REQUIREMENT >>
Beneath this line are the data; copy exactly the part of them that opens with the line containing "## Start a new" and closes with the line containing "## Push new", and only that part.

Dataset entries:
_ _ _ _

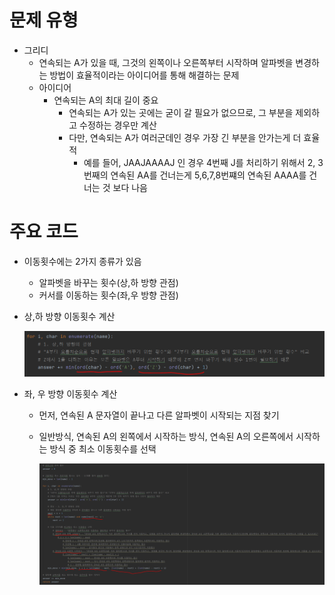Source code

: # 문제 유형
- 그리디
  - 연속되는 A가 있을 때, 그것의 왼쪽이나 오른쪽부터 시작하며 알파벳을 변경하는 방법이 효율적이라는 아이디어를 통해 해결하는 문제
  - 아이디어
    - 연속되는 A의 최대 길이 중요
      - 연속되는 A가 있는 곳에는 굳이 갈 필요가 없으므로, 그 부분을 제외하고 수정하는 경우만 계산
      - 다만, 연속되는 A가 여러군데인 경우 가장 긴 부분을 안가는게 더 효율적
        - 예를 들어, JAAJAAAAJ 인 경우 4번째 J를 처리하기 위해서 2, 3번째의 연속된 AA를 건너는게 5,6,7,8번쨰의 연속된 AAAA를 건너는 것 보다 나음
  
# 주요 코드
- 이동횟수에는 2가지 종류가 있음 
  - 알파벳을 바꾸는 횟수(상,하 방향 관점) 
  - 커서를 이동하는 횟수(좌,우 방향 관점)

- 상,하 방향 이동횟수 계산

    ![img.png](../../이미지/조이스틱_1.png)

- 좌, 우 방향 이동횟수 계산
  - 먼저, 연속된 A 문자열이 끝나고 다른 알파벳이 시작되는 지점 찾기 
  - 일반방식, 연속된 A의 왼쪽에서 시작하는 방식, 연속된 A의 오른쪽에서 시작하는 방식 중 최소 이동횟수를 선택
  
    ![img_2.png](../../이미지/조이스틱_2.png)
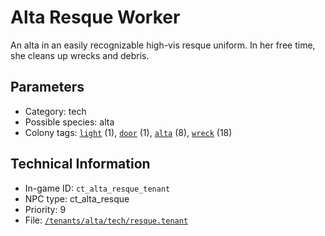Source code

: # Alta Resque Worker

An alta in an easily recognizable high-vis resque uniform. In her free time, she cleans up wrecks and debris.

## Parameters

- Category: tech
- Possible species: alta
- Colony tags: [`light`](https://ceterai.github.io/MyEnternia/Wiki/Tags/Light) (1), [`door`](https://ceterai.github.io/MyEnternia/Wiki/Tags/Door) (1), [`alta`](https://ceterai.github.io/MyEnternia/Wiki/Tags/Alta) (8), [`wreck`](https://ceterai.github.io/MyEnternia/Wiki/Tags/Wreck) (18)

## Technical Information

- In-game ID: `ct_alta_resque_tenant`
- NPC type: ct_alta_resque
- Priority: 9
- File: [`/tenants/alta/tech/resque.tenant`](https://github.com/Ceterai/Enternia/blob/main/tenants/alta/tech/resque.tenant)
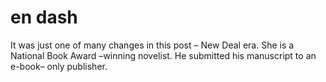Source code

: # en dash

It was just one of many changes in this post ⁠– ⁠New Deal era.
She is a National Book Award ⁠–⁠winning novelist.
He submitted his manuscript to an e-book⁠– ⁠only publisher.
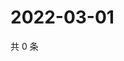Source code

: # 2022-03-01

共 0 条

<!-- BEGIN WEIBO -->
<!-- 最后更新时间 Tue Mar 01 2022 18:10:41 GMT+0800 (China Standard Time) -->

<!-- END WEIBO -->
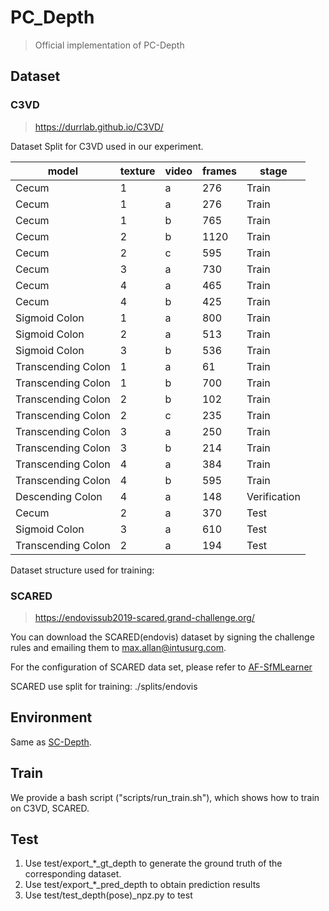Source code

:# PC_Depth

> Official implementation of PC-Depth

## Dataset

### C3VD
> https://durrlab.github.io/C3VD/

Dataset Split for C3VD used in our experiment.

| model              | texture | video | frames  | stage  |
|--------------------|----|------|------|-----|
| Cecum              | 1  | a    | 276  | Train |
| Cecum              | 1  | a    | 276  | Train |
| Cecum              | 1  | b    | 765  | Train |
| Cecum              | 2  | b    | 1120 | Train |
| Cecum              | 2  | c    | 595  | Train |
| Cecum              | 3  | a    | 730  | Train |
| Cecum              | 4  | a    | 465  | Train |
| Cecum              | 4  | b    | 425  | Train |
| Sigmoid Colon      | 1  | a    | 800  | Train |
| Sigmoid Colon      | 2  | a    | 513  | Train |
| Sigmoid Colon      | 3  | b    | 536  | Train |
| Transcending Colon | 1  | a    | 61   | Train |
| Transcending Colon | 1  | b    | 700  | Train |
| Transcending Colon | 2  | b    | 102  | Train |
| Transcending Colon | 2  | c    | 235  | Train |
| Transcending Colon | 3  | a    | 250  | Train |
| Transcending Colon | 3  | b    | 214  | Train |
| Transcending Colon | 4  | a    | 384  | Train |
| Transcending Colon | 4  | b    | 595  | Train |
| Descending Colon   | 4  | a    | 148  | Verification |
| Cecum              | 2  | a    | 370  | Test |
| Sigmoid Colon      | 3  | a    | 610  | Test |
| Transcending Colon | 2  | a    | 194  | Test |

Dataset structure used for training:


### SCARED
> https://endovissub2019-scared.grand-challenge.org/

You can download the SCARED(endovis) dataset by signing the challenge rules and emailing them to max.allan@intusurg.com.

For the configuration of SCARED data set, please refer to [AF-SfMLearner](https://github.com/ShuweiShao/AF-SfMLearner)

SCARED use split for training: ./splits/endovis

## Environment

Same as [SC-Depth](https://github.com/JiawangBian/sc_depth_pl).

## Train

We provide a bash script ("scripts/run_train.sh"), which shows how to train on C3VD, SCARED.

## Test

1. Use test/export_*_gt_depth to generate the ground truth of the corresponding dataset.
2. Use test/export_*_pred_depth to obtain prediction results
3. Use test/test_depth(pose)_npz.py to test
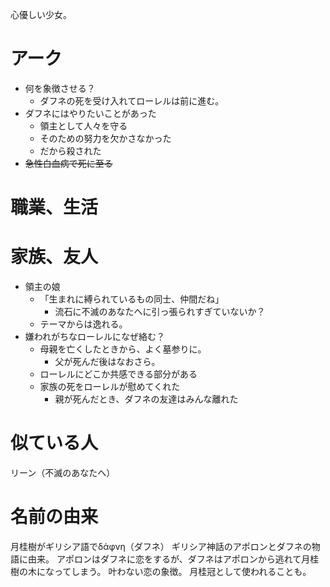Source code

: 心優しい少女。
# アーク
- 何を象徴させる？
	- ダフネの死を受け入れてローレルは前に進む。
- ダフネにはやりたいことがあった
	- 領主として人々を守る
	- そのための努力を欠かさなかった
	- だから殺された
- ~~急性白血病で死に至る~~
# 職業、生活
# 家族、友人
- 領主の娘
	- 「生まれに縛られているもの同士、仲間だね」
		- 流石に不滅のあなたへに引っ張られすぎていないか？
	- テーマからは逸れる。
- 嫌われがちなローレルになぜ絡む？
	- 母親を亡くしたときから、よく墓参りに。
		- 父が死んだ後はなおさら。
	- ローレルにどこか共感できる部分がある
	- 家族の死をローレルが慰めてくれた
		- 親が死んだとき、ダフネの友達はみんな離れた

# 似ている人
リーン（不滅のあなたへ）

# 名前の由来
月桂樹がギリシア語でδάφνη（ダフネ）
ギリシア神話のアポロンとダフネの物語に由来。
アポロンはダフネに恋をするが、ダフネはアポロンから逃れて月桂樹の木になってしまう。
叶わない恋の象徴。
月桂冠として使われることも。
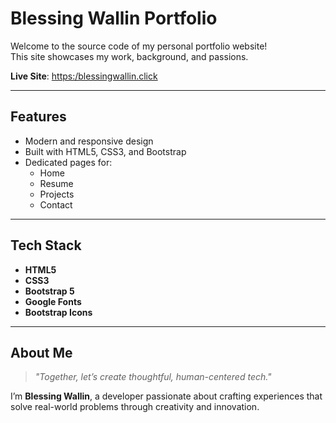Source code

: # Blessing Wallin Portfolio 

Welcome to the source code of my personal portfolio website!  
This site showcases my work, background, and passions.

**Live Site**: [https:/blessingwallin.click](https://blessingwallin.click)  

---

## Features

- Modern and responsive design
- Built with HTML5, CSS3, and Bootstrap
- Dedicated pages for:
  - Home
  - Resume
  - Projects
  - Contact

---

## Tech Stack

- **HTML5**
- **CSS3**
- **Bootstrap 5**
- **Google Fonts**
- **Bootstrap Icons**

---

## About Me

> *"Together, let’s create thoughtful, human-centered tech."*

I’m **Blessing Wallin**, a developer passionate about crafting experiences that solve real-world problems through creativity and innovation.


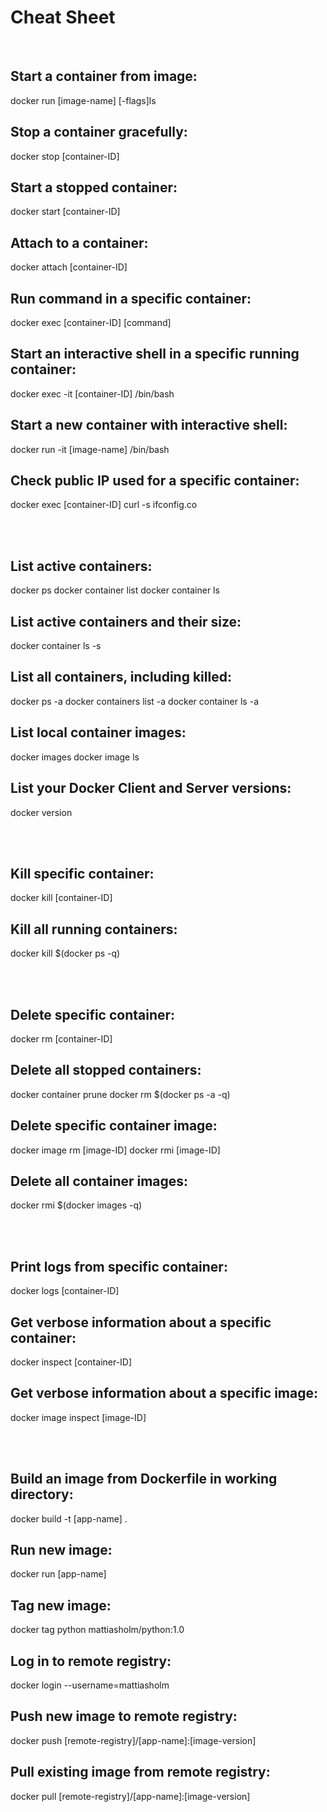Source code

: # Cheat Sheet

<br>

## Start a container from image:
docker run [image-name] [-flags]ls

## Stop a container gracefully:
docker stop [container-ID]

## Start a stopped container:
docker start [container-ID]

## Attach to a container:
docker attach [container-ID]

## Run command in a specific container:
docker exec [container-ID] [command]

## Start an interactive shell in a specific running container:
docker exec -it [container-ID] /bin/bash

## Start a new container with interactive shell:
docker run -it [image-name] /bin/bash

## Check public IP used for a specific container:
docker exec [container-ID] curl -s ifconfig.co

<br><br>

## List active containers:
docker ps
docker container list
docker container ls

## List active containers and their size:
docker container ls -s

## List all containers, including killed:
docker ps -a
docker containers list -a
docker container ls -a

## List local container images:
docker images
docker image ls

## List your Docker Client and Server versions:
docker version

<br><br>

## Kill specific container:
docker kill [container-ID]

## Kill all running containers:
docker kill $(docker ps -q)

<br><br>

## Delete specific container:
docker rm [container-ID]

## Delete all stopped containers:
docker container prune
docker rm $(docker ps -a -q)

## Delete specific container image:
docker image rm [image-ID]
docker rmi [image-ID]

## Delete all container images:
docker rmi $(docker images -q)

<br><br>

## Print logs from specific container:
docker logs [container-ID]

## Get verbose information about a specific container:
docker inspect [container-ID]

## Get verbose information about a specific image:
docker image inspect [image-ID]

<br><br>

## Build an image from Dockerfile in working directory:
docker build -t [app-name] .

## Run new image:
docker run [app-name]

## Tag new image:

docker tag python mattiasholm/python:1.0

## Log in to remote registry:
docker login --username=mattiasholm

## Push new image to remote registry:
docker push [remote-registry]/[app-name]:[image-version]

## Pull existing image from remote registry:
docker pull [remote-registry]/[app-name]:[image-version]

_ _ _ _

RESULT FOR THIS TASK >>
## Start a new container with interactive shell:
docker run -it [image-name] /bin/bash

## Check public IP used for a specific container:
docker exec [container-ID] curl -s ifconfig.co

<br><br>

## List active containers:
docker ps
docker container list
docker container ls

## List active containers and their size:
docker container ls -s

## List all containers, including killed:
docker ps -a
docker containers list -a
docker container ls -a

## List local container images:
docker images
docker image ls

## List your Docker Client and Server versions:
docker version

<br><br>

## Kill specific container:
docker kill [container-ID]

## Kill all running containers:
docker kill $(docker ps -q)

<br><br>

## Delete specific container:
docker rm [container-ID]

## Delete all stopped containers:
docker container prune
docker rm $(docker ps -a -q)

## Delete specific container image:
docker image rm [image-ID]
docker rmi [image-ID]

## Delete all container images:
docker rmi $(docker images -q)

<br><br>

## Print logs from specific container:
docker logs [container-ID]

## Get verbose information about a specific container:
docker inspect [container-ID]

## Get verbose information about a specific image:
docker image inspect [image-ID]

<br><br>

## Build an image from Dockerfile in working directory:
docker build -t [app-name] .

## Run new image:
docker run [app-name]

## Tag new image:

docker tag python mattiasholm/python:1.0

## Log in to remote registry:
docker login --username=mattiasholm

## Push new image to remote registry:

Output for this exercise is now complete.